By Brady Henderson
RENTON – The Seahawks entered this year's draft with six picks, their fewest since 2006.
They'll head into the final day with the same amount even after their second-round selections of wide receiver Paul Richardson and offensive tackle Justin Britt.
After trading out of the first round Thursday, Seattle moved back again Friday. The net result of those deals was two additional picks that leaves the Seahawks with six over the final four rounds, where in recent drafts they've unearthed many of the gems that have become key members of their championship roster.
"We feel blessed in that regard," general manager John Schneider said Friday.
|• Round 2: WR Paul Richardson||• Round 2: OT Justin Britt||• Round 4: 108 overall (from Vikings)||• Round 4: 111 overall (from Lions)||• Round 4: 132 overall||• Round 5: 172 overall||• Round 6: 208 overall||• Round 7: 227 overall (from Lions)|
There have been two notable hits – cornerback Walter Thurmond and linebacker K.J. Wright – but more misses during the four previous drafts under Schneider and coach Pete Carroll. Two of them – defensive end E.J. Wilson and receiver Chris Harper – didn't make the team as rookies. Two others – defensive tackle Jaye Howard and receiver Kris Durham – lasted only one season in Seattle.
So while the fourth round hasn't been nearly as fruitful as others for the Seahawks, on Saturday they'll have three chances to get it right.
Seattle has one pick in each of the following three rounds.
As for what the Seahawks might do with their six selections, here are five positions that could be on Seattle's wishlist:
Offensive guard. There's not necessarily a starting spot up for grabs with James Carpenter and J.R. Sweezy returning. But Carpenter is entering what could be considered a make-or-break year after Seattle decided not to exercise his fifth-year option, making 2014 the final year of his rookie deal. Part of the reason that Carpenter finds himself in that situation is because of injuries – he missed 16 games over his first two seasons – which could give Seattle more reason to find another option.
Cornerback. The Seahawks have picked at least one cornerback in each of the past four drafts, and every one of them has been chosen between Rounds 4-7. There are two openings now that Brandon Browner and Walter Thurmond left in free agency. Not only that, but the extensions the Seahawks gave to Kam Chancellor, Earl Thomas and Richard Sherman have made their secondary awfully expensive, making it all the more important to find cost-controlled talent in the draft. Byron Maxwell is entering the final year of his rookie contract, and there's no guarantee Seattle will be able to afford him if he continues his upward trajectory.
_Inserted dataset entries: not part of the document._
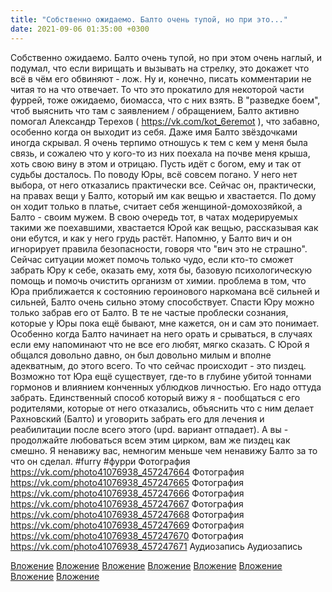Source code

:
 ```yaml
---
title: "Собственно ожидаемо. Балто очень тупой, но при это..."
date: 2021-09-06 01:35:00 +0300
---
```


Собственно ожидаемо. Балто очень тупой, но при этом очень наглый, и подумал, что если вирищать и вызывать на стрелку, это докажет что всё в чём его обвиняют - лож. Ну и, конечно, писать комментарии не читая то на что отвечает. То что это прокатило для некоторой части фуррей, тоже ожидаемо, биомасса, что с них взять.
В "разведке боем", чтоб выяснить что там с заявлением / обращением, Балто активно помогал Александр Терехов ( https://vk.com/kot_6eremot ), что забавно, особенно когда он выходит из себя. Даже имя Балто звёздочками иногда скрывал. Я очень терпимо отношусь к тем с кем у меня была связь, и сожалею что у кого-то из них поехала на почве меня крыша, хоть свою вину в этом и отрицаю. Пусть идёт с богом, ему и так от судьбы досталось.
По поводу Юры, всё совсем погано. У него нет выбора, от него отказались практически все. Сейчас он, практически, на правах вещи у Балто, который им как вещью и хвастается. По дому он ходит только в платье, считает себя женщиной-домохозяйкой, а Балто - своим мужем. В свою очередь тот, в чатах модерируемых такими же поехавшими, хвастается Юрой как вещью, рассказывая как они ебутся, и как у него грудь растёт. Напомню, у Балто вич и он игнорирует правила безопасности, говоря что "вич это не страшно".
Сейчас ситуации может помочь только чудо, если кто-то сможет забрать Юру к себе, оказать ему, хотя бы, базовую психологическую помощь и помочь очистить организм от химии. проблема в том, что Юра приближается к состоянию героинового наркомана всё сильней и сильней, Балто очень сильно этому способствует. Спасти Юру можно только забрав его от Балто. В те не частые проблески сознания, которые у Юры пока ещё бывают, мне кажется, он и сам это понимает. Особенно когда Балто начинает на него орать и срываться, в случаях если ему напоминают что не все его любят, мягко сказать.
С Юрой я общался довольно давно, он был довольно милым и вполне адекватным, до этого всего. То что сейчас происходит - это пиздец. Возможно тот Юра ещё существует, где-то в глубине убитой тоннами гормонов и влиянием конченных ублюдков личностью. Его надо оттуда забрать. Единственный способ который вижу я - пообщаться с его родителями, которые от него отказались, объяснить что с ним делает Рахновский (Балто) и уговорить забрать его для лечения и реабилитации после всего этого (upd. вариант отпадает).
А вы - продолжайте любоваться всем этим цирком, вам же пиздец как смешно. Я ненавижу вас, немногим меньше чем ненавижу Балто за то что он сделал.
#furry #фурри
Фотография
https://vk.com/photo41076938_457247664
Фотография
https://vk.com/photo41076938_457247665
Фотография
https://vk.com/photo41076938_457247666
Фотография
https://vk.com/photo41076938_457247667
Фотография
https://vk.com/photo41076938_457247668
Фотография
https://vk.com/photo41076938_457247669
Фотография
https://vk.com/photo41076938_457247670
Фотография
https://vk.com/photo41076938_457247671
Аудиозапись
Аудиозапись

[Вложение](https://vk.com/photo41076938_457247664)
[Вложение](https://vk.com/photo41076938_457247665)
[Вложение](https://vk.com/photo41076938_457247666)
[Вложение](https://vk.com/photo41076938_457247667)
[Вложение](https://vk.com/photo41076938_457247668)
[Вложение](https://vk.com/photo41076938_457247669)
[Вложение](https://vk.com/photo41076938_457247670)
[Вложение](https://vk.com/photo41076938_457247671)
Linebacker. Like cornerback, the Seahawks have drafted a linebacker in each of the past four years. That's one of the reasons why they currently have somewhat of a logjam at that position, with Wright, Bobby Wagner, Bruce Irvin and Malcolm Smith competing for three starting spots. But while Seattle is set in the short term, Wright and Smith are both entering contract years. In general, backup linebackers tend to contribute on special teams, which can add to that position's appeal in the later rounds.
Defensive end. Seattle isn't at all hurting for edge rushers after releasing Chris Clemons. Michael Bennett and Cliff Avril are both returning after leading the team in sacks a year ago. Bruce Irvin, Greg Scruggs, O'Brien Schofield and Benson Mayowa are other options. But what the Seahawks lost when they released their other starting defensive end, Red Bryant, was a run-stuffer who had no heir apparent.
Wide receiver. While the selection of Richardson will make Seattle's receiver corps a crowded one in 2014, look ahead to next offseason. Jermaine Kearse, Sidney Rice and Ricardo Lockette will be free agents, as will Doug Baldwin assuming he signs his one-year tender. Neither of the two who are currently under contract beyond next season – Percy Harvin and Richardson – are the big-bodied type that Seattle has said it likes.